Following the 2000 presidential election’s “hanging chad” controversy,[5] Congress enacted the Help America Vote Act of 2002 (“HAVA”) to replace punch-out ballots with computerized voting systems.[6] HAVA also created the Election Assistance Commission (“EAC”) to administer the federal incentives to participating states and hold them to a federal standard.[7] “HAVA does not require any particular voting system, but it sets requirements that influence what systems election officials choose.”[8]Most voting systems use optical-scan machines (“OSMs”) that scan and record paper ballots that are either filled out by hand or created via ballot-marking devices (“BMDs”).[9] On a basic BMD, voters make selections on an electronic interface, e.g. a touch screen, then the BMD prints out a paper ballot with the corresponding selections.[10]  The physical ballots create a paper trail for auditing and allow voters to verify their ballot’s accuracy prior to submitting it, even though it has been found that most voters never notice errors, if they verify the ballot at all.[11] The other option is direct-recording electronic machines (“DREs”), which are essentially BMDs, but instead of printing a ballot, they digitally record selections via their software.[12] Some DREs offer a voter-verified paper audit trail (“VVPAT”) option – a running paper scroll that is used for auditing the electronic record.[13]


Leading up to HAVA’s enactment, experts warned of potential problems of an exclusively electronic voting software (like that found in DREs) in the hands of private companies and insisted on corresponding physical, non-computer-generated copies of ballots as a paper trail for auditing.[14] DREs were known to be hackable to correctly display the voter’s selection on the screen and printed on the VVPAT, yet record a different selection in the system’s software where the ballot is officially recorded.[15]Furthermore, BMDs and OSMs, besides the occasional improper (if not malicious) calibration to record inaccurate selections, could also be hacked to record extra votes or none at all.[16] However, legislatures chose not to incorporate the paper trail requirement or higher software standards to prevent hacking.[17] Because the few manufacturers keep their software closely guarded and HAVA requires only minimally intrusive machine testing, it was not until four years after HAVA’s enactment that a DRE was made accessible to an outside research group for a security analysis – the machine was donated by an anonymous source.[18]

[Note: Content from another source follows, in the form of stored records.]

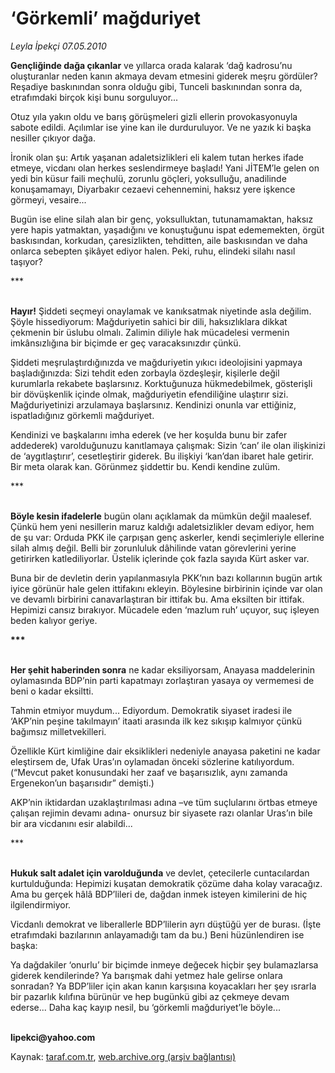# ‘Görkemli’ mağduriyet 

*Leyla İpekçi  07.05.2010*

<div class="yazi"><p><b>Gençliğinde dağa çıkanlar</b> ve yıllarca orada kalarak ‘dağ kadrosu’nu oluşturanlar neden kanın akmaya devam etmesini giderek meşru gördüler? Reşadiye baskınından sonra olduğu gibi, Tunceli baskınından sonra da, etrafımdaki birçok kişi bunu sorguluyor...</p>
<p>Otuz yıla yakın oldu ve barış görüşmeleri gizli ellerin provokasyonuyla sabote edildi. Açılımlar ise yine kan ile durduruluyor. Ve ne yazık ki başka nesiller çıkıyor dağa. </p>
<p>İronik olan şu: Artık yaşanan adaletsizlikleri eli kalem tutan herkes ifade etmeye, vicdanı olan herkes seslendirmeye başladı! Yani JİTEM’le gelen on yedi bin küsur faili meçhulü, zorunlu göçleri, yoksulluğu, anadilinde konuşamamayı, Diyarbakır cezaevi cehennemini, haksız yere işkence görmeyi, vesaire...</p>
<p>Bugün ise eline silah alan bir genç, yoksulluktan, tutunamamaktan, haksız yere hapis yatmaktan, yaşadığını ve konuştuğunu ispat edememekten, örgüt baskısından, korkudan, çaresizlikten, tehditten, aile baskısından ve daha onlarca sebepten şikâyet ediyor halen. Peki, ruhu, elindeki silahı nasıl taşıyor?</p>
<p>***</p>
<p><b><br/>Hayır!</b> Şiddeti seçmeyi onaylamak ve kanıksatmak niyetinde asla değilim. Şöyle hissediyorum: Mağduriyetin sahici bir dili, haksızlıklara dikkat çekmenin bir üslubu olmalı. Zalimin diliyle hak mücadelesi vermenin imkânsızlığına bir biçimde er geç varacaksınızdır çünkü. </p>
<p>Şiddeti meşrulaştırdığınızda ve mağduriyetin yıkıcı ideolojisini yapmaya başladığınızda: Sizi tehdit eden zorbayla özdeşleşir, kişilerle değil kurumlarla rekabete başlarsınız. Korktuğunuza hükmedebilmek, gösterişli bir dövüşkenlik içinde olmak, mağduriyetin efendiliğine ulaştırır sizi. Mağduriyetinizi arzulamaya başlarsınız. Kendinizi onunla var ettiğiniz, ispatladığınız görkemli mağduriyet.</p>
<p>Kendinizi ve başkalarını imha ederek (ve her koşulda bunu bir zafer addederek) varolduğunuzu kanıtlamaya çalışmak: Sizin ‘can’ ile olan ilişkinizi de ‘aygıtlaştırır’, cesetleştirir giderek. Bu ilişkiyi ‘kan’dan ibaret hale getirir. Bir meta olarak kan. Görünmez şiddettir bu. Kendi kendine zulüm. </p>
<p>***</p>
<p><b><br/>Böyle kesin ifadelerle</b> bugün olanı açıklamak da mümkün değil maalesef. Çünkü hem yeni nesillerin maruz kaldığı adaletsizlikler devam ediyor, hem de şu var: Orduda PKK ile çarpışan genç askerler, kendi seçimleriyle ellerine silah almış değil. Belli bir zorunluluk dâhilinde vatan görevlerini yerine getirirken katlediliyorlar. Üstelik içlerinde çok fazla sayıda Kürt asker var. </p>
<p>Buna bir de devletin derin yapılanmasıyla PKK’nın bazı kollarının bugün artık iyice görünür hale gelen ittifakını ekleyin. Böylesine birbirinin içinde var olan ve devamlı birbirini canavarlaştıran bir ittifak bu. Ama eksilten bir ittifak. Hepimizi cansız bırakıyor. Mücadele eden ‘mazlum ruh’ uçuyor, suç işleyen beden kalıyor geriye. </p>
<p><b>***</b></p>
<p><b><br/>Her şehit haberinden sonra</b> ne kadar eksiliyorsam, Anayasa maddelerinin oylamasında BDP’nin parti kapatmayı zorlaştıran yasaya oy vermemesi de beni o kadar eksiltti. </p>
<p>Tahmin etmiyor muydum... Ediyordum. Demokratik siyaset iradesi ile ‘AKP’nin peşine takılmayın’ itaati arasında ilk kez sıkışıp kalmıyor çünkü bağımsız milletvekilleri. </p>
<p>Özellikle Kürt kimliğine dair eksiklikleri nedeniyle anayasa paketini ne kadar eleştirsem de, Ufak Uras’ın oylamadan önceki sözlerine katılıyordum. (“Mevcut paket konusundaki her zaaf ve başarısızlık, aynı zamanda Ergenekon’un başarısıdır” demişti.) </p>
<p>AKP’nin iktidardan uzaklaştırılması adına –ve tüm suçlularını örtbas etmeye çalışan rejimin devamı adına- onursuz bir siyasete razı olanlar Uras’ın bile bir ara vicdanını esir alabildi...</p>
<p>***</p>
<p><b><br/>Hukuk salt adalet için varolduğunda</b> ve devlet, çetecilerle cuntacılardan kurtulduğunda: Hepimizi kuşatan demokratik çözüme daha kolay varacağız. Ama bu gerçek hâlâ BDP’lileri de, dağdan inmek isteyen kimilerini de hiç ilgilendirmiyor.</p>
<p>Vicdanlı demokrat ve liberallerle BDP’lilerin ayrı düştüğü yer de burası. (İşte etrafımdaki bazılarının anlayamadığı tam da bu.) Beni hüzünlendiren ise başka: </p>
<p>Ya dağdakiler ‘onurlu’ bir biçimde inmeye değecek hiçbir şey bulamazlarsa giderek kendilerinde? Ya barışmak dahi yetmez hale gelirse onlara sonradan? Ya BDP’liler için akan kanın karşısına koyacakları her şey ısrarla bir pazarlık kılıfına bürünür ve hep bugünkü gibi az çekmeye devam ederse... Daha kaç kayıp nesil, bu ‘görkemli mağduriyet’le böyle...</p>
<p><b><br/>lipekci@yahoo.com</b></p></div>

Kaynak: [taraf.com.tr](http://www.taraf.com.tr:80/leyla-ipekci/makale-gorkemli-magduriyet.htm), [web.archive.org (arşiv bağlantısı)](http://web.archive.org/web/20100509014845/http://www.taraf.com.tr:80/leyla-ipekci/makale-gorkemli-magduriyet.htm)
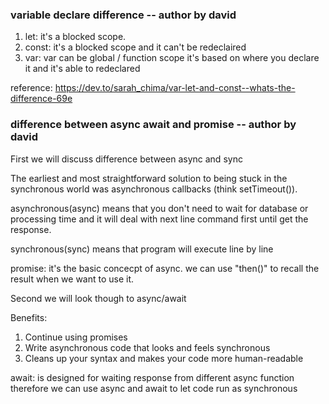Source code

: ### variable declare difference  -- author by david

1. let: it's a blocked scope.
2. const: it's a blocked scope and it can't be redeclaired
3. var: var can be global / function scope it's based on where you declare it and it's able to redeclared

reference: https://dev.to/sarah_chima/var-let-and-const--whats-the-difference-69e


### difference between async await and promise -- author by david
First we will discuss difference between async and sync

The earliest and most straightforward solution to being stuck in the synchronous world was asynchronous callbacks (think setTimeout()).

asynchronous(async) means that you don't need to wait for database or processing time and it will deal with next line command first until get the response.

synchronous(sync) means that program will execute line by line

promise: it's the basic concecpt of async. we can use "then()" to recall the result when we want to use it.

Second we will look though to async/await

Benefits:
1. Continue using promises
2. Write asynchronous code that looks and feels synchronous
3. Cleans up your syntax and makes your code more human-readable

await: is designed for waiting response from different async function therefore we can use async and await to let code run as synchronous


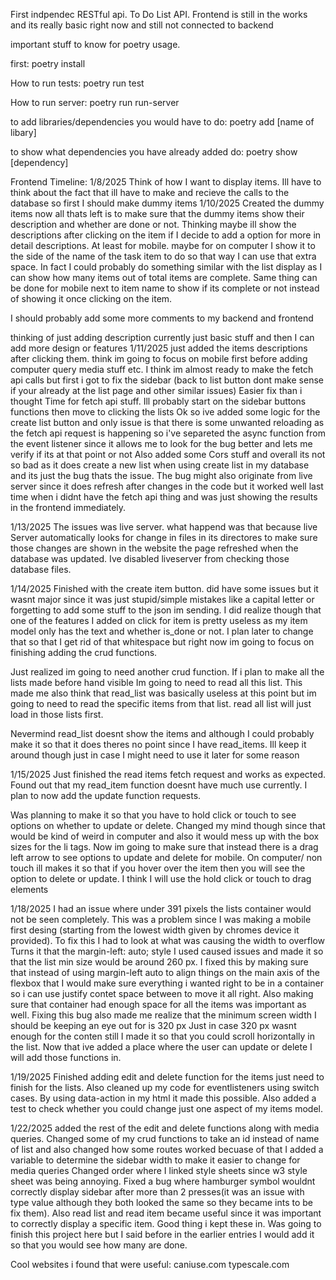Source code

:First indpendec RESTful api. To Do List API. 
Frontend is still in the works and its really basic right now and still not connected to backend

important stuff to know for poetry usage.

first: poetry install

How to run tests: poetry run test

How to run server: poetry run run-server

to add libraries/dependencies you would have to do: poetry add [name of libary]

to show what dependencies you have already added do: poetry show [dependency]

Frontend Timeline:
1/8/2025
Think of how I want to display items.
Ill have to think about the fact that ill have to make and recieve the calls to the database so first I 
should make dummy items
1/10/2025
Created the dummy items now all thats left is to make sure that the dummy items show their description
and whether are done or not. Thinking maybe ill show the descriptions after clicking on the item if I
decide to add a option for more in detail descriptions.
At least for mobile. maybe for on computer I show it to the side of the name of the task item to do
so that way I can use that extra space. In fact I could probably do something similar with the list display as I can show 
how many items out of total items are complete. Same thing can be done for mobile next to item name to show if its complete 
or not instead of showing it once clicking on the item.

I should probably add some more comments to my backend and frontend

thinking of just adding description currently just basic stuff and then I can add more design or features
1/11/2025 
just added the items descriptions after clicking them. think im going to focus on mobile first before adding computer query
 media stuff etc.
I think im almost ready to make the fetch api calls but first i got to fix the sidebar (back to list button dont make sense 
if your already at the list page and other similar issues)
Easier fix than i thought
Time for fetch api stuff. Ill probably start on the sidebar buttons functions then move to clicking
the lists
Ok so ive added some logic for the create list button and only issue is that there is some unwanted 
reloading as the fetch api request is happening so i've separeted the async function from the event 
listener since it allows me to look for the bug better and lets me verify if its at that point or not
Also added some Cors stuff and overall its not so bad as it does create a new list when using create
 list in my database and its just the bug thats the issue. The bug might also originate from live 
 server since it does refresh after changes in the code but it worked well last time when i didnt have
  the fetch api thing and was just showing the results in the frontend immediately.

1/13/2025
The issues was live server. what happend was that because live Server automatically looks for change in
 files in its directores to make sure those changes are shown in the website the page refreshed when the database was updated. Ive disabled liveserver from checking those database files.

1/14/2025 
Finished with the create item button. did have some issues but it wasnt major since it was just stupid/simple
mistakes like a capital letter or forgetting to add some stuff to the json im sending. I did realize
though that one of the features I added on click for item is pretty useless as my item model only
has the text and whether is_done or not. I plan later to change that so that I get rid of that whitespace
but right now im going to focus on finishing adding the crud functions.

Just realized im going to need another crud function. If i plan to make all the lists made before hand 
visible Im going to need to read all this list. This made me also think that read_list was basically 
useless at this point but im going to need to read the specific items from that list. read all list will
just load in those lists first.

Nevermind read_list doesnt show the items and although I could probably make it so that it does theres
no point since I have read_items. Ill keep it around though just in case I might need to use it later
for some reason

1/15/2025
Just finished the read items fetch request and works as expected. Found out that my read_item function
 doesnt have much use currently. I plan to now add the update function requests.

 Was planning to make it so that you have to hold click or touch to see options on whether to update
  or delete. Changed my mind though since that would be kind of weird in computer and also it would
  mess up with the box sizes for the li tags. Now im going to make sure that instead there is a drag
  left arrow to see options to update and delete for mobile. On computer/ non touch ill makes it so that if you hover over the item then you will see the option to delete or update. I think I will use the hold click or touch to drag elements

1/18/2025
I had an issue where under 391 pixels the lists container would not be seen completely. This was 
a problem since I was making a mobile first desing (starting from the lowest width given by 
chromes device it provided). To fix this I had to look at what was causing the width to overflow
Turns it that the margin-left: auto; style I used caused issues and made it so that the list min
size would be around 260 px. I fixed this by making sure that instead of using margin-left auto
to align things on the main axis of the flexbox that I would make sure everything i wanted right
to be in a container so i can use justify contet space between to move it all right. Also making 
sure that container had enough space for all the items was important as well. Fixing this bug also
made me realize that the minimum screen width I should be keeping an eye out for is 320 px
Just in case 320 px wasnt enough for the conten still I made it so that you could scroll horizontally
in the list. Now that ive added a place where the user can update or delete I will add those
functions in.

1/19/2025
Finished adding edit and delete function for the items just need to finish for the lists. Also cleaned up my code for 
eventlisteners using switch cases. By using data-action in my html it made this possible. Also added a test to check whether 
you could change just one aspect of my items model.


1/22/2025 
added the rest of the edit and delete functions along with media queries. Changed some of my crud functions to take an id 
instead of name of list and also changed how some routes worked becuase of that
I added a variable to determine the sidebar width to make it easier to change for media queries
Changed order where I linked style sheets since w3 style sheet was being annoying.
Fixed a bug where hamburger symbol wouldnt correctly display sidebar after more than 2 presses(it was an issue with type
 value although they both looked the same so they became ints to be fix them).
 Also read list and read item became useful since it was important to correctly display a specific item. Good thing i kept these in.
 Was going to finish this project here but I said before in the earlier entries I would add it so that you would see how 
 many are done.

Cool websites i found that were useful: 
caniuse.com
typescale.com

Upon its creation, the EAC subsequently reported “an unprecedented surge in the acquisition of voting systems across this country” from 2002 to 2005.[19] Georgia was one of the first major participants in HAVA and contracted some $54-million to implement an entirely paperless network of DRE’s without VVPAT.[20] The state then “scrambled to get machines into place” for its governor race that resulted in the first political party change in 130 years.[21] A former contractor for Georgia’s sole supplier later shared accounts of continuous software issues and implementation of software patches that were never examined by the state officials or testing lab.[22] Furthermore, an election-integrity activist found unsecured online access to the company’s server through which it distributed software patches throughout the state.[23] The server held around 40,000 files including its voting machines’ source code and the company-wide password to voting records and audit logs – “the most critical data on a voting system.”[24]

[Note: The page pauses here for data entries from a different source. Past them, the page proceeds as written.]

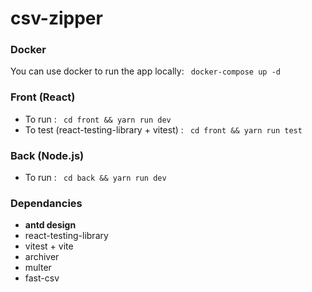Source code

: # csv-zipper

### Docker
You can use docker to run the app locally:
  ` docker-compose up -d`

### Front (React)
- To run :
  ` cd front && yarn run dev`
- To test (react-testing-library + vitest) :
  ` cd front && yarn run test`

### Back (Node.js)
- To run :
  ` cd back && yarn run dev`

### Dependancies
* **antd design**
* react-testing-library
* vitest + vite
* archiver
* multer
* fast-csv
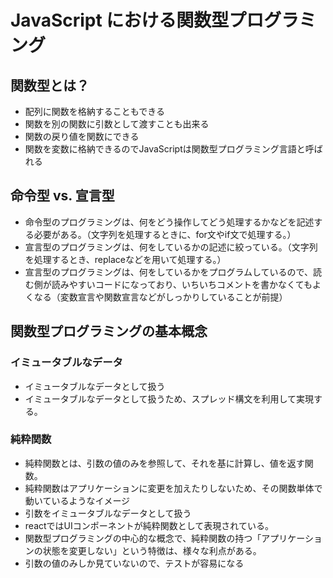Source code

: # JavaScript における関数型プログラミング

## 関数型とは？

- 配列に関数を格納することもできる
- 関数を別の関数に引数として渡すことも出来る
- 関数の戻り値を関数にできる
- 関数を変数に格納できるのでJavaScriptは関数型プログラミング言語と呼ばれる

## 命令型 vs. 宣言型

- 命令型のプログラミングは、何をどう操作してどう処理するかなどを記述する必要がある。（文字列を処理するときに、for文やif文で処理する。）
- 宣言型のプログラミングは、何をしているかの記述に絞っている。（文字列を処理するとき、replaceなどを用いて処理する。）
- 宣言型のプログラミングは、何をしているかをプログラムしているので、読む側が読みやすいコードになっており、いちいちコメントを書かなくてもよくなる（変数宣言や関数宣言などがしっかりしていることが前提）

## 関数型プログラミングの基本概念

### イミュータブルなデータ
- イミュータブルなデータとして扱う
- イミュータブルなデータとして扱うため、スプレッド構文を利用して実現する。

### 純粋関数
- 純粋関数とは、引数の値のみを参照して、それを基に計算し、値を返す関数。
- 純粋関数はアプリケーションに変更を加えたりしないため、その関数単体で動いているようなイメージ
- 引数をイミュータブルなデータとして扱う
- reactではUIコンポーネントが純粋関数として表現されている。
- 関数型プログラミングの中心的な概念で、純粋関数の持つ「アプリケーションの状態を変更しない」という特徴は、様々な利点がある。
- 引数の値のみしか見ていないので、テストが容易になる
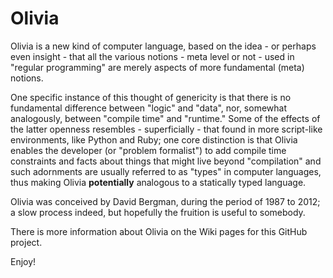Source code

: # Olivia

Olivia is a new kind of computer language, based on the idea - or
perhaps even insight - that all the various notions - meta level or
not - used in "regular programming" are merely aspects of more
fundamental (meta) notions.

One specific instance of this thought of genericity is that there is
no fundamental difference between "logic" and "data", nor, somewhat
analogously, between "compile time" and "runtime." Some of the effects
of the latter openness resembles - superficially - that found in more
script-like environments, like Python and Ruby; one core distinction
is that Olivia enables the developer (or "problem formalist") to add
compile time constraints and facts about things that might live beyond
"compilation" and such adornments are usually referred to as "types"
in computer languages, thus making Olivia **potentially** analogous to
a statically typed language.

Olivia was conceived by David Bergman, during the period of 1987 to
2012; a slow process indeed, but hopefully the fruition is useful to somebody.

There is more information about Olivia on the Wiki pages for this
GitHub project.

Enjoy!
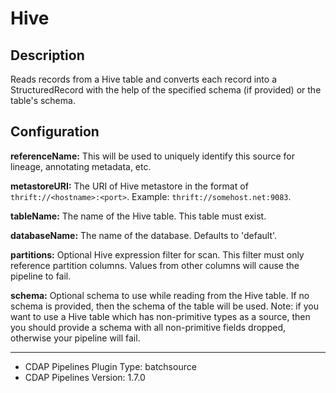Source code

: # Hive


Description
-----------
Reads records from a Hive table and converts each record into a StructuredRecord with the help
of the specified schema (if provided) or the table's schema.


Configuration
-------------
**referenceName:** This will be used to uniquely identify this source for lineage, annotating metadata, etc.

**metastoreURI:** The URI of Hive metastore in the format of ``thrift://<hostname>:<port>``.
Example: ``thrift://somehost.net:9083``.

**tableName:** The name of the Hive table. This table must exist.

**databaseName:** The name of the database. Defaults to 'default'.

**partitions:** Optional Hive expression filter for scan. This filter must only reference partition columns.
Values from other columns will cause the pipeline to fail.

**schema:** Optional schema to use while reading from the Hive table. If no schema is provided, then the schema of the
table will be used. Note: if you want to use a Hive table which has non-primitive types as a source, then you
should provide a schema with all non-primitive fields dropped, otherwise your pipeline will fail.

---
- CDAP Pipelines Plugin Type: batchsource
- CDAP Pipelines Version: 1.7.0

One might think that the technology was implemented too fast and the kinks have been worked out over time. Yet, there was the 2016 presidential election for which the Senate Select Committee on Intelligence released a report that reverberated the same concerns originally voiced before HAVA and advertised what widespread vulnerability still existed in our voting technology’s security.[25] Midterm elections in Georgia just two years ago still suffered. The same machines they bought in 2002 were not only still in use, but were still causing issues including reports of voter’s selections being altered. [26]


In response, Georgia, again, dropped a heavy investment – over $100 million – on a state-wide replacement using the latest-technology voting machines; again, rushed them in before an election; and again, experienced software issues across the state.[27]However, Georgia’s audit of the recent 2020 election seems to affirm the state’s trust in their investment, despite thousands of ballots initially missed.[28] If the same percentage of missed Georgian votes occurred across all 50 states, there would be over 200,000 voters who would not be heard.[29]

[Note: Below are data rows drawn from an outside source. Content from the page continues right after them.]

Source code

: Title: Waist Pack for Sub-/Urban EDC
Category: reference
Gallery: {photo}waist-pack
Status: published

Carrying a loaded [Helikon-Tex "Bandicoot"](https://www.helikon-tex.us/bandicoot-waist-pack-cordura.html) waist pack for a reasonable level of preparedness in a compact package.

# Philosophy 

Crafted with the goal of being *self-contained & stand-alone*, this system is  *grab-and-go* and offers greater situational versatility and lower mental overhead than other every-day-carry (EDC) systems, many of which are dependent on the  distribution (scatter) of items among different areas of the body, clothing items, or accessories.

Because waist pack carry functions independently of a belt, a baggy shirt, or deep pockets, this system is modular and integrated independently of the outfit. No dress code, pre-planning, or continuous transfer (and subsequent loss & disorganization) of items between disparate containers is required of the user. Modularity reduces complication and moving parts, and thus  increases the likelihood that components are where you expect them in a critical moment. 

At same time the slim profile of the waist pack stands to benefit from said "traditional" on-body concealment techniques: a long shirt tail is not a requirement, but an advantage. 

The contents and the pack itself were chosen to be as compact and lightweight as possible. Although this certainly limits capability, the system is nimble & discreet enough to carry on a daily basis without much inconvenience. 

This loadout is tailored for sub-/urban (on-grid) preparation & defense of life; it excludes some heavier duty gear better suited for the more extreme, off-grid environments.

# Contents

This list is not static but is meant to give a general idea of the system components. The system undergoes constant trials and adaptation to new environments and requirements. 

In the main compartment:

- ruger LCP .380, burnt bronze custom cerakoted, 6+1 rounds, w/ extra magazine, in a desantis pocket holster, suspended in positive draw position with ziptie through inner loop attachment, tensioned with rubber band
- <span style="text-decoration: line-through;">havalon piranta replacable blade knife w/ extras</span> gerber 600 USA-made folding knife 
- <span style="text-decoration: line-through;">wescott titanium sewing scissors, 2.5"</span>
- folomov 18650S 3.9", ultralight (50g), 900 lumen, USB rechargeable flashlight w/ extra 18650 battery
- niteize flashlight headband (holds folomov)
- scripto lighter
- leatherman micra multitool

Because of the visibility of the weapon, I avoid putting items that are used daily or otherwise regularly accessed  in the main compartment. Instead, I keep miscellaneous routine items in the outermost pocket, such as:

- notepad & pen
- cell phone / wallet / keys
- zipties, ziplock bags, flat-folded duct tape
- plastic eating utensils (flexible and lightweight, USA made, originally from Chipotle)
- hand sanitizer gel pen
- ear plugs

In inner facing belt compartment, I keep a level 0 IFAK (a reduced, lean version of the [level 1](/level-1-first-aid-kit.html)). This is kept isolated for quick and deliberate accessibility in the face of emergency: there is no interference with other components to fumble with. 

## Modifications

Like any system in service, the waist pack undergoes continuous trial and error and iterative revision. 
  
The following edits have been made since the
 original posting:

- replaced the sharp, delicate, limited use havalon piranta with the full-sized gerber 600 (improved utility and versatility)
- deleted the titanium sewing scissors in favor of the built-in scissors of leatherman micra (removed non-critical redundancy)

Nineteen years ago, experts were “concerned about the secretive and proprietary treatment of tabulation software of all[-]electronic voting. The fraud that occurs one ballot at a time . . . accumulates slowly like grains of sand on a scale.”[30] Today, states updating their voting technology must understand that those concerns still exist.


[1] Camila Domonoske & Barbar Sprunt, ‘A Victory for We The People’: Biden Addresses Nation as President-Elect, NPR (Nov. 7, 2020, 9:25 PM),; Olivia Waxman, The 2020 Election Set a Record for Voter Turnout. But Why is it Normal for so Many Americans to Sit Out Elections?, Time (Nov. 5, 2020, 9:24 AM),

[2] R. Michael Alvarez et al., Are Americans Confident Their Ballots are Counted?, 70 J. Politics 754, 754 (2008).

[3] Id. at 764.

[4] Staff of S. Select Comm. on Intelligence, 116th Cong., Rep. on Russian Active Measures Campaigns and Interference in the 2016 U.S. Election, Volume 1: Russian Efforts Against Election Infrastructure with Additional Views (2018) [hereinafter Intelligence Report].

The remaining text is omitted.